CHAPTER XXXIV.

Axel, by the help of what remained of his sisters' money, slipped along through the spring and half the summer of 1817, and, as he at last came to the bottom of his purse, he preferred to sell his wool in anticipation, rather than apply to his honest old neighbor. He saw, at last, the thick knuckles of Pomuchelskopp behind the whole affair, and his suspicion grew more and more lively that he had been sheared like one of the sheep, and that his dear old neighbor had kept the wool, though of what his chief aim might be he had not the least conception. He grew colder and colder towards Pomuchelskopp, he no longer visited him, he went out through the garden into the fields, when he saw from the window the Herr Proprietor coming to call, and his wife rejoiced silently at the change. We might rejoice, also, if he had acted intelligently and with consideration, and had broken off the intercourse with a cool head, but he worked himself up into such an opposition to Pomuchelskopp, that he wished never to set eyes on him again, and when the opportunity occurred, at the patriotic union at Rahnstadt, and the Herr Proprietor pressed up to him in a very friendly way, he not only snubbed him, but treated him in the most contemptuous manner, and used such bitter words that all the people who were assembled there took it for a reproach against Pomuchelskopp for his money-lending. This was, if not dishonorable, certainly extremely foolish, for he still owed Pomuchelskopp eight thousand thalers, which he was not ready to pay, and, if he had known the Herr Proprietor as well as he said, he must also have known what the effect of such treatment would be. Pomuchelskopp could swallow a considerable dose of rudeness, but this, in the presence of all the people, was too much for him, and his vengeance lay too close at hand for him not to avail himself of it. He said nothing, but he went round to Slusuhr the notary: "You can give the Herr von Rambow notice on St. John's day, to pay my eight thousand thalers on St. Anthony's. I know, now, where I am; we shall get him in our fingers again, and he shall smart to pay for it."

"If only Moses would give notice too!" cried Slusuhr, and this pious wish was destined to fulfilment, but later. A change had also come over young Jochen, although no one but Frau Nüssler had thought of it; she, indeed, had long suspected that her Jochen would come to a bad end, and that, at last, he would not allow himself to be ruled by any one. And the time had now come. Jochen had, from the first, laid by money every year: at first indeed, only a couple of hundred thalers; but afterwards the hundreds became thousands, and though he did not trouble himself to count the money, his wife told him, every New-Year's morning, how much they had saved the past year, and his soul rejoiced in it, though he scarcely knew why; but he had been accustomed to it now for many years, and custom and life were, for Jochen, the same thing. When the bad year came, Frau Nüssler said to Jochen at the harvest: "This will be a bad year, you shall see we shall have to use some o£ our capital."

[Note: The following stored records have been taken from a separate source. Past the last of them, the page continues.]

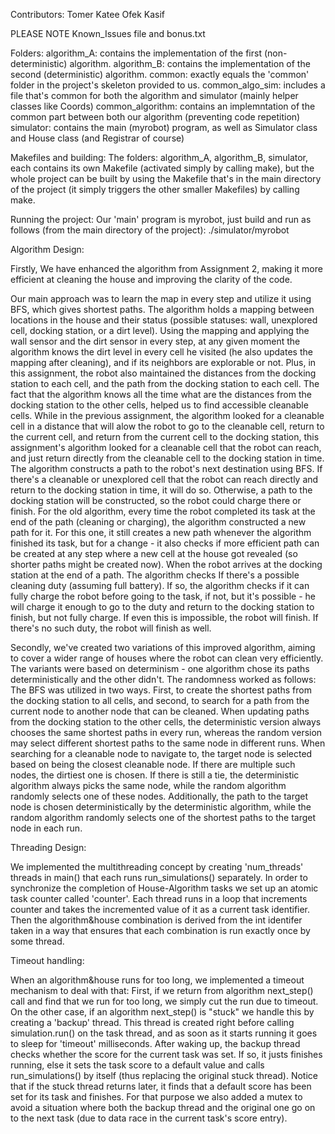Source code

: Contributors:
Tomer Katee
Ofek Kasif

PLEASE NOTE Known_Issues file and bonus.txt

Folders:
    algorithm_A:
        contains the implementation of the first (non-deterministic) algorithm.
    algorithm_B:
        contains the implementation of the second (deterministic) algorithm.
    common:
        exactly equals the 'common' folder in the project's skeleton provided to us.
    common_algo_sim:
        includes a file that's common for both the algorithm and simulator (mainly helper classes like Coords)
    common_algorithm:
        contains an implemntation of the common part between both our algorithm (preventing code repetition)
    simulator:
        contains the main (myrobot) program, as well as Simulator class and House class (and Registrar of course)

Makefiles and building:
    The folders: algorithm_A, algorithm_B, simulator, each contains its own Makefile (activated simply by calling make), but the whole project can be built by using the Makefile that's in the main directory of the project (it simply triggers the other smaller Makefiles) by calling make.

Running the project:
    Our 'main' program is myrobot, just build and run as follows (from the main directory of the project):
    ./simulator/myrobot <params>

 
Algorithm Design:

Firstly, We have enhanced the algorithm from Assignment 2, making it more efficient at cleaning the house and improving the clarity of the code.

Our main approach was to learn the map in every step and utilize it using BFS, which gives shortest paths.
The algorithm holds a mapping between locations in the house and their status (possible statuses: wall, unexplored cell, docking station, or a dirt level).
Using the mapping and applying the wall sensor and the dirt sensor in every step, at any given moment the algorithm knows the dirt level in every cell he visited (he also updates the mapping after cleaning), and if its neighbors are explorable or not. Plus, in this assignment, the robot also maintained the distances from the docking station to each cell, and the path from the docking station to each cell. The fact that the algorithm knows all the time what are the distances from the docking station to the other cells, helped us to find accessible cleanable cells. While in the previous assignment, the algorithm looked for a cleanable cell in a distance that will alow the robot to go to the cleanable cell, return to the current cell, and return from the current cell to the docking station, this assignment's algorithm looked for a cleanable cell that the robot can reach, and just return directly from the cleanable cell to the docking station in time.
The algorithm constructs a path to the robot's next destination using BFS. If there's a cleanable or unexplored cell that the robot can reach directly and return to the docking station in time, it will do so. Otherwise, a path to the docking station will be constructed, so the robot could charge there or finish.
For the old algorithm, every time the robot completed its task at the end of the path (cleaning or charging), the algorithm constructed a new path for it. For this one, it still creates a new path whenever the algorithm finished its task, but for a change - it also checks if more efficient path can be created at any step where a new cell at the house got revealed (so shorter paths might be created now).
When the robot arrives at the docking station at the end of a path. The algorithm checks If there's a possible cleaning duty (assuming full battery). 
If so, the algorithm checks if it can fully charge the robot before going to the task, if not, but it's possible - he will charge it enough to go to the duty and return to the docking station to finish, but not fully charge. If even this is impossible, the robot will finish.
If there's no such duty, the robot will finish as well. 

Secondly, we've created two variations of this improved algorithm, aiming to cover a wider range of houses where the robot can clean very efficiently.
The variants were based on determinism - one algorithm chose its paths deterministically and the other didn't. 
The randomness worked as follows: The BFS was utilized in two ways. First, to create the shortest paths from the docking station to all cells, and second, to search for a path from the current node to another node that can be cleaned.
When updating paths from the docking station to the other cells, the deterministic version always chooses the same shortest paths in every run, whereas the random version may select different shortest paths to the same node in different runs.
When searching for a cleanable node to navigate to, the target node is selected based on being the closest cleanable node. If there are multiple such nodes, the dirtiest one is chosen. If there is still a tie, the deterministic algorithm always picks the same node, while the random algorithm randomly selects one of these nodes.
Additionally, the path to the target node is chosen deterministically by the deterministic algorithm, while the random algorithm randomly selects one of the shortest paths to the target node in each run.


Threading Design:

We implemented the multithreading concept by creating 'num_threads' threads in main() that each runs run_simulations() separately.
In order to synchronize the completion of House-Algorithm tasks we set up an atomic task counter called 'counter'.
Each thread runs in a loop that increments counter and takes the incremented value of it as a current task identifier.
Then the algorithm&house combination is derived from the int identifer taken in a way that ensures that each combination is run exactly once by some thread.


Timeout handling:

When an algorithm&house runs for too long, we implemented a timeout mechanism to deal with that:
First, if we return from algorithm next_step() call and find that we run for too long, we simply cut the run due to timeout.
On the other case, if an algorithm next_step() is "stuck" we handle this by creating a 'backup' thread. This thread is created right before calling simulation.run() on the task thread, and as soon as it starts running it goes to sleep for 'timeout' milliseconds. After waking up, the backup thread checks whether the score for the current task was set. If so, it justs finishes running, else it sets the task score to a default value and calls run_simulations() by itself (thus replacing the original stuck thread). Notice that if the stuck thread returns later, it finds that a default score has been set for its task and finishes.
For that purpose we also added a mutex to avoid a situation where both the backup thread and the original one go on to the next task (due to data race in the current task's score entry).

"Mother!" said Jochen, looking at her with astonishment, "you wouldn't do it!"

But this New-Year's morning his dear wife came and told him she had, this year, taken up three thousand thalers, and God grant they might get through with that! "We cannot let our people and our cattle starve," she added.

Jochen sprang to his feet, a very unusual thing, trod on Bauschan's toes, another unusual thing, looked stupidly in his wife's face, but said nothing, which was not unusual, and went silently out of the room, Bauschan following him. Noon came, Jochen was not there, a fine spare-rib was smoking on the table, Jochen did not appear; his wife called him, but he did not hear; she sought him, but he could not be found; for he was standing in the dark cow-house, in one hand the tar-bucket, in the other, the tar-brush, with which he was marking crosses on his cattle; Bauschan stood beside him. After a long time, his wife discovered him at this occupation.

"Good gracious, Jochen, why don't you come to dinner?"

"Mother, I have not time."

"What are you doing here in the cow-stable, with the tar-bucket?"

"I am marking the cows, that we must sell."